> [EXERCISE INSTRUCTIONS] Images appear in the records below; leave them out and repeat everything else exactly.

_____

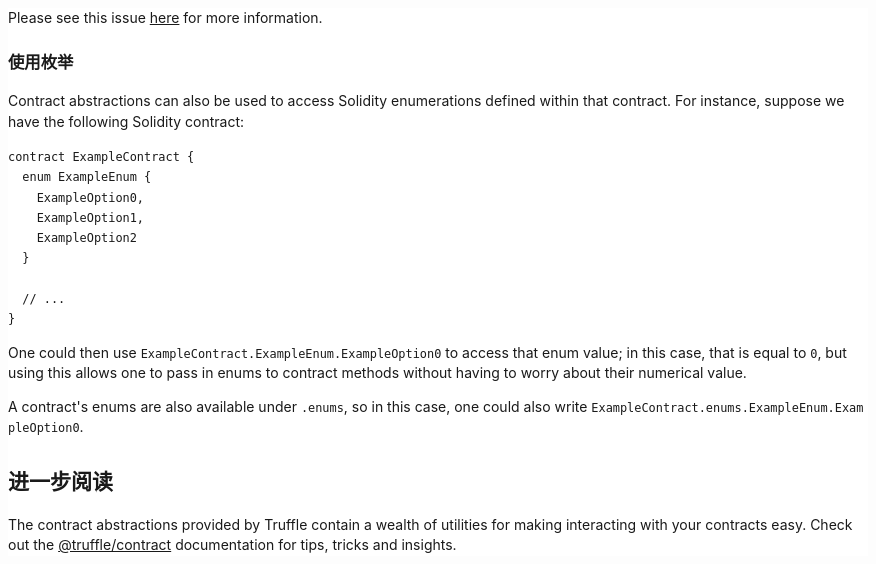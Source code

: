 Please see this issue [here](https://github.com/trufflesuite/truffle/issues/2868) for more information.

### 使用枚举

Contract abstractions can also be used to access Solidity enumerations defined
within that contract. For instance, suppose we have the following Solidity contract:

```solidity
contract ExampleContract {
  enum ExampleEnum {
    ExampleOption0,
    ExampleOption1,
    ExampleOption2
  }

  // ...
}
```

One could then use `ExampleContract.ExampleEnum.ExampleOption0` to access that enum
value; in this case, that is equal to `0`, but using this allows one to pass in enums
to contract methods without having to worry about their numerical value.

A contract's enums are also available under `.enums`, so in this case, one could also
write `ExampleContract.enums.ExampleEnum.ExampleOption0`.

## 进一步阅读

The contract abstractions provided by Truffle contain a wealth of utilities for making interacting with your contracts easy. Check out the [@truffle/contract](https://github.com/trufflesuite/truffle/tree/master/packages/contract) documentation for tips, tricks and insights.

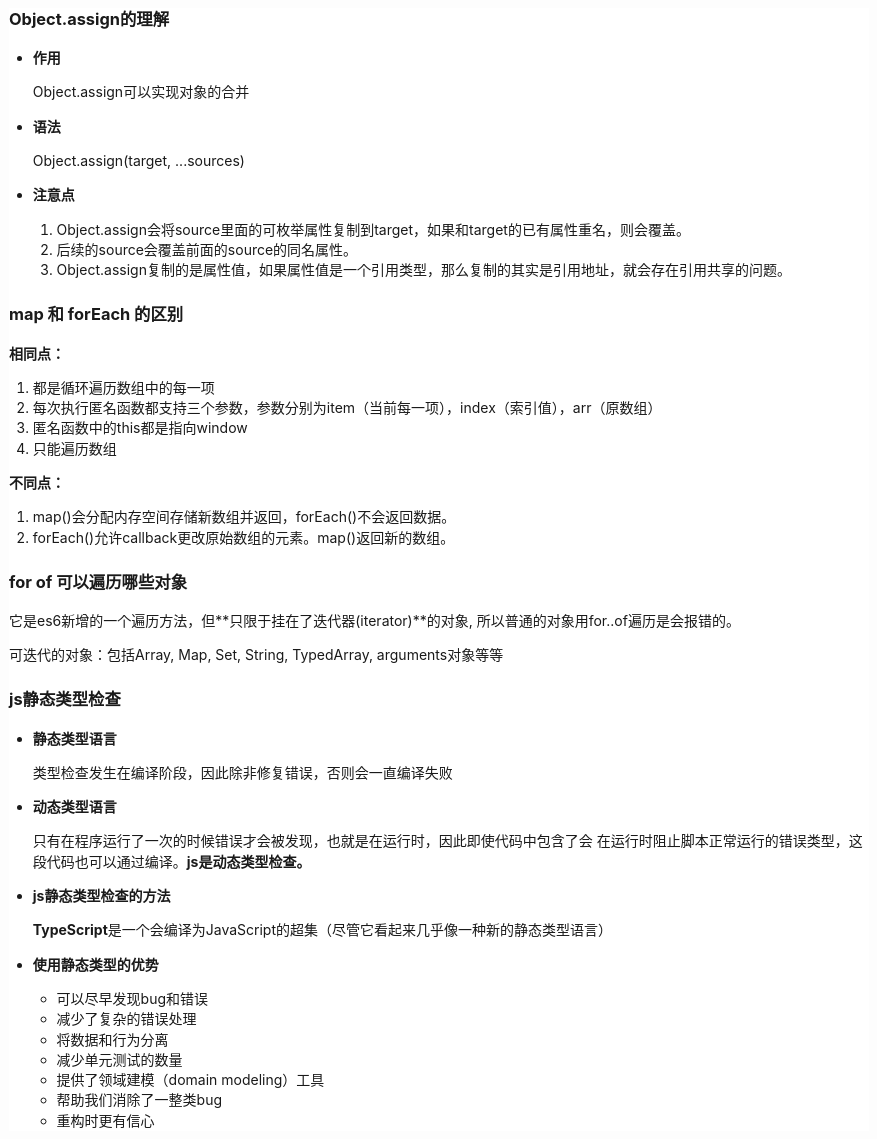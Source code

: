 ### Object.assign的理解

* **作用**

  Object.assign可以实现对象的合并

* **语法**

  Object.assign(target, ...sources)

* **注意点**

  1. Object.assign会将source里面的可枚举属性复制到target，如果和target的已有属性重名，则会覆盖。
  2. 后续的source会覆盖前面的source的同名属性。
  3. Object.assign复制的是属性值，如果属性值是一个引用类型，那么复制的其实是引用地址，就会存在引用共享的问题。



### map 和 forEach 的区别

**相同点：**

1. 都是循环遍历数组中的每一项
2. 每次执行匿名函数都支持三个参数，参数分别为item（当前每一项），index（索引值），arr（原数组）
3. 匿名函数中的this都是指向window
4. 只能遍历数组

**不同点：**

1. map()会分配内存空间存储新数组并返回，forEach()不会返回数据。
2. forEach()允许callback更改原始数组的元素。map()返回新的数组。



###  for of 可以遍历哪些对象

它是es6新增的一个遍历方法，但**只限于挂在了迭代器(iterator)**的对象, 所以普通的对象用for..of遍历是会报错的。

可迭代的对象：包括Array, Map, Set, String, TypedArray, arguments对象等等



### js静态类型检查

* **静态类型语言**

  类型检查发生在编译阶段，因此除非修复错误，否则会一直编译失败

* **动态类型语言**

  只有在程序运行了一次的时候错误才会被发现，也就是在运行时，因此即使代码中包含了会 在运行时阻止脚本正常运行的错误类型，这段代码也可以通过编译。**js是动态类型检查。**

* **js静态类型检查的方法**

  **TypeScript**是一个会编译为JavaScript的超集（尽管它看起来几乎像一种新的静态类型语言）

* **使用静态类型的优势**
  - 可以尽早发现bug和错误
  - 减少了复杂的错误处理
  - 将数据和行为分离
  - 减少单元测试的数量
  - 提供了领域建模（domain modeling）工具
  - 帮助我们消除了一整类bug
  - 重构时更有信心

_____

> [EXPECTED ANSWER]
Source code

: Please see this issue [here](https://github.com/trufflesuite/truffle/issues/2868) for more information.

### 使用枚举

Contract abstractions can also be used to access Solidity enumerations defined
within that contract. For instance, suppose we have the following Solidity contract:

```solidity
contract ExampleContract {
  enum ExampleEnum {
    ExampleOption0,
    ExampleOption1,
    ExampleOption2
  }

  // ...
}
```

One could then use `ExampleContract.ExampleEnum.ExampleOption0` to access that enum
value; in this case, that is equal to `0`, but using this allows one to pass in enums
to contract methods without having to worry about their numerical value.

A contract's enums are also available under `.enums`, so in this case, one could also
write `ExampleContract.enums.ExampleEnum.ExampleOption0`.

## 进一步阅读

The contract abstractions provided by Truffle contain a wealth of utilities for making interacting with your contracts easy. Check out the [@truffle/contract](https://github.com/trufflesuite/truffle/tree/master/packages/contract) documentation for tips, tricks and insights.

Source code

: ### Object.assign的理解

* **作用**

  Object.assign可以实现对象的合并

* **语法**

  Object.assign(target, ...sources)

* **注意点**

  1. Object.assign会将source里面的可枚举属性复制到target，如果和target的已有属性重名，则会覆盖。
  2. 后续的source会覆盖前面的source的同名属性。
  3. Object.assign复制的是属性值，如果属性值是一个引用类型，那么复制的其实是引用地址，就会存在引用共享的问题。



### map 和 forEach 的区别

**相同点：**

1. 都是循环遍历数组中的每一项
2. 每次执行匿名函数都支持三个参数，参数分别为item（当前每一项），index（索引值），arr（原数组）
3. 匿名函数中的this都是指向window
4. 只能遍历数组

**不同点：**

1. map()会分配内存空间存储新数组并返回，forEach()不会返回数据。
2. forEach()允许callback更改原始数组的元素。map()返回新的数组。



###  for of 可以遍历哪些对象

它是es6新增的一个遍历方法，但**只限于挂在了迭代器(iterator)**的对象, 所以普通的对象用for..of遍历是会报错的。

可迭代的对象：包括Array, Map, Set, String, TypedArray, arguments对象等等



### js静态类型检查

* **静态类型语言**

  类型检查发生在编译阶段，因此除非修复错误，否则会一直编译失败

* **动态类型语言**

  只有在程序运行了一次的时候错误才会被发现，也就是在运行时，因此即使代码中包含了会 在运行时阻止脚本正常运行的错误类型，这段代码也可以通过编译。**js是动态类型检查。**

* **js静态类型检查的方法**

  **TypeScript**是一个会编译为JavaScript的超集（尽管它看起来几乎像一种新的静态类型语言）

* **使用静态类型的优势**
  - 可以尽早发现bug和错误
  - 减少了复杂的错误处理
  - 将数据和行为分离
  - 减少单元测试的数量
  - 提供了领域建模（domain modeling）工具
  - 帮助我们消除了一整类bug
  - 重构时更有信心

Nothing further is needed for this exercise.